Source data
------------

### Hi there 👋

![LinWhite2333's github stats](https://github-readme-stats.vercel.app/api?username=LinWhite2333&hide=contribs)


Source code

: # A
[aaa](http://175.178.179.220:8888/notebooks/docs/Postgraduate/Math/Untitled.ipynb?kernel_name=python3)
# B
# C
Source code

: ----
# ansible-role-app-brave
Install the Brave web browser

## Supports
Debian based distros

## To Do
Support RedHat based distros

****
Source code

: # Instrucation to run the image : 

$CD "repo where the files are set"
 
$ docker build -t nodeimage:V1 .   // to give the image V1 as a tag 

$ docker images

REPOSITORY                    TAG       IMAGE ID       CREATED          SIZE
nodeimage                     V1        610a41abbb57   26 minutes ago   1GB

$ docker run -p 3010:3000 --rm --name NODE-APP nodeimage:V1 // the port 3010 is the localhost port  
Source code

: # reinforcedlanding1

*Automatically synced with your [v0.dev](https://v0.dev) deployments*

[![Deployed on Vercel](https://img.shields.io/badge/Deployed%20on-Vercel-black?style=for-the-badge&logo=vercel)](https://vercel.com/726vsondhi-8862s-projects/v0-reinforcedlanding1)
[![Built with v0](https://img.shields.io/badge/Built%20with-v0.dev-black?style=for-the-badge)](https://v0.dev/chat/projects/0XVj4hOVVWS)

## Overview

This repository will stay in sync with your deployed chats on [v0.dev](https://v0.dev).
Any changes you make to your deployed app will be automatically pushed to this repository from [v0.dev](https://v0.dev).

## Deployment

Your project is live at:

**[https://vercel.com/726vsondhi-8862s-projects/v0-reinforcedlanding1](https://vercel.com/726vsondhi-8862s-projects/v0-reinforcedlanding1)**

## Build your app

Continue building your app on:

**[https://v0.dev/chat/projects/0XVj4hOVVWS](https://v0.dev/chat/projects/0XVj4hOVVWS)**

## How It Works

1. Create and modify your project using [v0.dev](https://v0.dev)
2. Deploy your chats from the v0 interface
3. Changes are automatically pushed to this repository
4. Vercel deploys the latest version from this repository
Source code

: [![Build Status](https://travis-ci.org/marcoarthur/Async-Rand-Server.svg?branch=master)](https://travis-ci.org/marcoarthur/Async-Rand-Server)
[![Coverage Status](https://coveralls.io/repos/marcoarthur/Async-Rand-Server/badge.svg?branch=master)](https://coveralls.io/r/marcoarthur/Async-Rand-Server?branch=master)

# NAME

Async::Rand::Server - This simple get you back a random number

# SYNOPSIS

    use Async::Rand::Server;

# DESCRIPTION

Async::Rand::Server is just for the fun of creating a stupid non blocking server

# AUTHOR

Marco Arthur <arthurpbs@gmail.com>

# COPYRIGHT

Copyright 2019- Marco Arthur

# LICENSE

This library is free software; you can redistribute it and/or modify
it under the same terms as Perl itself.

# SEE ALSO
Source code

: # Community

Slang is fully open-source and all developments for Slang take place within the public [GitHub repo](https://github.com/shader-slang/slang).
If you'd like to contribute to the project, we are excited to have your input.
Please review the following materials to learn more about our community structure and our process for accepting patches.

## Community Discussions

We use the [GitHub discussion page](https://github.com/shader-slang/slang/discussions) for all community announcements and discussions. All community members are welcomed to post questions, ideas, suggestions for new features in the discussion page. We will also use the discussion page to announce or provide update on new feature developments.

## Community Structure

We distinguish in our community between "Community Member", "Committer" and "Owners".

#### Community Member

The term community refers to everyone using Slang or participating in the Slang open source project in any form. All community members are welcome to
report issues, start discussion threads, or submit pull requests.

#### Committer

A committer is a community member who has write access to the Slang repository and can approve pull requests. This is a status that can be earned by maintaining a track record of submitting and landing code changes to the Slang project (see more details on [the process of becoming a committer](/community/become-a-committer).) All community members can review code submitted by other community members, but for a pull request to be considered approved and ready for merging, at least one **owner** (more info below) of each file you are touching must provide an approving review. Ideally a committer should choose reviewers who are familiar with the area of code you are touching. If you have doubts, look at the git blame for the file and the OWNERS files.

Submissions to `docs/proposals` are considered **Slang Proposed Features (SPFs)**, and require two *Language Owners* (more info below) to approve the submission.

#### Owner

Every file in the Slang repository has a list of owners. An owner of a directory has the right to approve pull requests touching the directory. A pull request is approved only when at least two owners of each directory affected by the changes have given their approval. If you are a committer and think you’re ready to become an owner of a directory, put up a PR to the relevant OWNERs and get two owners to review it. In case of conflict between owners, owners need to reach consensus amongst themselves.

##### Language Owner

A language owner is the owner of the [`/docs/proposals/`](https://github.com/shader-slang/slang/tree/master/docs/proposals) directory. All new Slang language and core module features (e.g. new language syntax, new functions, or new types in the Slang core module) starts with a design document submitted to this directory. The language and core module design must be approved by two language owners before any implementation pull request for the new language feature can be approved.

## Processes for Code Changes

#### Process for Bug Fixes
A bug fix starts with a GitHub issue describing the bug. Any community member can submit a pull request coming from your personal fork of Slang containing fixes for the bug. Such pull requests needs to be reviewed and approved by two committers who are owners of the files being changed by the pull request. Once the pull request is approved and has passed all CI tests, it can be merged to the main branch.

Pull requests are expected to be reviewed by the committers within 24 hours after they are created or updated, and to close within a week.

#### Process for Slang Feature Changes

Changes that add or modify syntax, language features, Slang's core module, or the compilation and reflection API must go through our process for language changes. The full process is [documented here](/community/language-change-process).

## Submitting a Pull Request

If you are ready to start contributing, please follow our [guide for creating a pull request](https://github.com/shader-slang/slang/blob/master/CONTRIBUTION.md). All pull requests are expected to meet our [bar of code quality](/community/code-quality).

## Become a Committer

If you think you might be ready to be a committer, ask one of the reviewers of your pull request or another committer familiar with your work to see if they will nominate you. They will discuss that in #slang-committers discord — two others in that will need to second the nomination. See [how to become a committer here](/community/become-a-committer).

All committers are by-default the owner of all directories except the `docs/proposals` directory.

------------

### Work task
Each line of the records belongs in the answer, reproduced exactly.

### Exercise response
### Hi there 👋

![LinWhite2333's github stats](https://github-readme-stats.vercel.app/api?username=LinWhite2333&hide=contribs)


Source code

: # A
[aaa](http://175.178.179.220:8888/notebooks/docs/Postgraduate/Math/Untitled.ipynb?kernel_name=python3)
# B
# C
Source code

: ----
# ansible-role-app-brave
Install the Brave web browser

## Supports
Debian based distros

## To Do
Support RedHat based distros

****
Source code

: # Instrucation to run the image : 

$CD "repo where the files are set"
 
$ docker build -t nodeimage:V1 .   // to give the image V1 as a tag 

$ docker images

REPOSITORY                    TAG       IMAGE ID       CREATED          SIZE
nodeimage                     V1        610a41abbb57   26 minutes ago   1GB

$ docker run -p 3010:3000 --rm --name NODE-APP nodeimage:V1 // the port 3010 is the localhost port  
Source code

: # reinforcedlanding1

*Automatically synced with your [v0.dev](https://v0.dev) deployments*

[![Deployed on Vercel](https://img.shields.io/badge/Deployed%20on-Vercel-black?style=for-the-badge&logo=vercel)](https://vercel.com/726vsondhi-8862s-projects/v0-reinforcedlanding1)
[![Built with v0](https://img.shields.io/badge/Built%20with-v0.dev-black?style=for-the-badge)](https://v0.dev/chat/projects/0XVj4hOVVWS)

## Overview

This repository will stay in sync with your deployed chats on [v0.dev](https://v0.dev).
Any changes you make to your deployed app will be automatically pushed to this repository from [v0.dev](https://v0.dev).

## Deployment

Your project is live at:

**[https://vercel.com/726vsondhi-8862s-projects/v0-reinforcedlanding1](https://vercel.com/726vsondhi-8862s-projects/v0-reinforcedlanding1)**

## Build your app

Continue building your app on:

**[https://v0.dev/chat/projects/0XVj4hOVVWS](https://v0.dev/chat/projects/0XVj4hOVVWS)**

## How It Works

1. Create and modify your project using [v0.dev](https://v0.dev)
2. Deploy your chats from the v0 interface
3. Changes are automatically pushed to this repository
4. Vercel deploys the latest version from this repository
Source code

: [![Build Status](https://travis-ci.org/marcoarthur/Async-Rand-Server.svg?branch=master)](https://travis-ci.org/marcoarthur/Async-Rand-Server)
[![Coverage Status](https://coveralls.io/repos/marcoarthur/Async-Rand-Server/badge.svg?branch=master)](https://coveralls.io/r/marcoarthur/Async-Rand-Server?branch=master)

# NAME

Async::Rand::Server - This simple get you back a random number

# SYNOPSIS

    use Async::Rand::Server;

# DESCRIPTION

Async::Rand::Server is just for the fun of creating a stupid non blocking server

# AUTHOR

Marco Arthur <arthurpbs@gmail.com>

# COPYRIGHT

Copyright 2019- Marco Arthur

# LICENSE

This library is free software; you can redistribute it and/or modify
it under the same terms as Perl itself.

# SEE ALSO
Source code

: # Community

Slang is fully open-source and all developments for Slang take place within the public [GitHub repo](https://github.com/shader-slang/slang).
If you'd like to contribute to the project, we are excited to have your input.
Please review the following materials to learn more about our community structure and our process for accepting patches.

## Community Discussions

We use the [GitHub discussion page](https://github.com/shader-slang/slang/discussions) for all community announcements and discussions. All community members are welcomed to post questions, ideas, suggestions for new features in the discussion page. We will also use the discussion page to announce or provide update on new feature developments.

## Community Structure

We distinguish in our community between "Community Member", "Committer" and "Owners".

#### Community Member

The term community refers to everyone using Slang or participating in the Slang open source project in any form. All community members are welcome to
report issues, start discussion threads, or submit pull requests.

#### Committer

A committer is a community member who has write access to the Slang repository and can approve pull requests. This is a status that can be earned by maintaining a track record of submitting and landing code changes to the Slang project (see more details on [the process of becoming a committer](/community/become-a-committer).) All community members can review code submitted by other community members, but for a pull request to be considered approved and ready for merging, at least one **owner** (more info below) of each file you are touching must provide an approving review. Ideally a committer should choose reviewers who are familiar with the area of code you are touching. If you have doubts, look at the git blame for the file and the OWNERS files.

Submissions to `docs/proposals` are considered **Slang Proposed Features (SPFs)**, and require two *Language Owners* (more info below) to approve the submission.

#### Owner

Every file in the Slang repository has a list of owners. An owner of a directory has the right to approve pull requests touching the directory. A pull request is approved only when at least two owners of each directory affected by the changes have given their approval. If you are a committer and think you’re ready to become an owner of a directory, put up a PR to the relevant OWNERs and get two owners to review it. In case of conflict between owners, owners need to reach consensus amongst themselves.

##### Language Owner

A language owner is the owner of the [`/docs/proposals/`](https://github.com/shader-slang/slang/tree/master/docs/proposals) directory. All new Slang language and core module features (e.g. new language syntax, new functions, or new types in the Slang core module) starts with a design document submitted to this directory. The language and core module design must be approved by two language owners before any implementation pull request for the new language feature can be approved.

## Processes for Code Changes

#### Process for Bug Fixes
A bug fix starts with a GitHub issue describing the bug. Any community member can submit a pull request coming from your personal fork of Slang containing fixes for the bug. Such pull requests needs to be reviewed and approved by two committers who are owners of the files being changed by the pull request. Once the pull request is approved and has passed all CI tests, it can be merged to the main branch.

Pull requests are expected to be reviewed by the committers within 24 hours after they are created or updated, and to close within a week.

#### Process for Slang Feature Changes

Changes that add or modify syntax, language features, Slang's core module, or the compilation and reflection API must go through our process for language changes. The full process is [documented here](/community/language-change-process).

## Submitting a Pull Request

If you are ready to start contributing, please follow our [guide for creating a pull request](https://github.com/shader-slang/slang/blob/master/CONTRIBUTION.md). All pull requests are expected to meet our [bar of code quality](/community/code-quality).

## Become a Committer

If you think you might be ready to be a committer, ask one of the reviewers of your pull request or another committer familiar with your work to see if they will nominate you. They will discuss that in #slang-committers discord — two others in that will need to second the nomination. See [how to become a committer here](/community/become-a-committer).

All committers are by-default the owner of all directories except the `docs/proposals` directory.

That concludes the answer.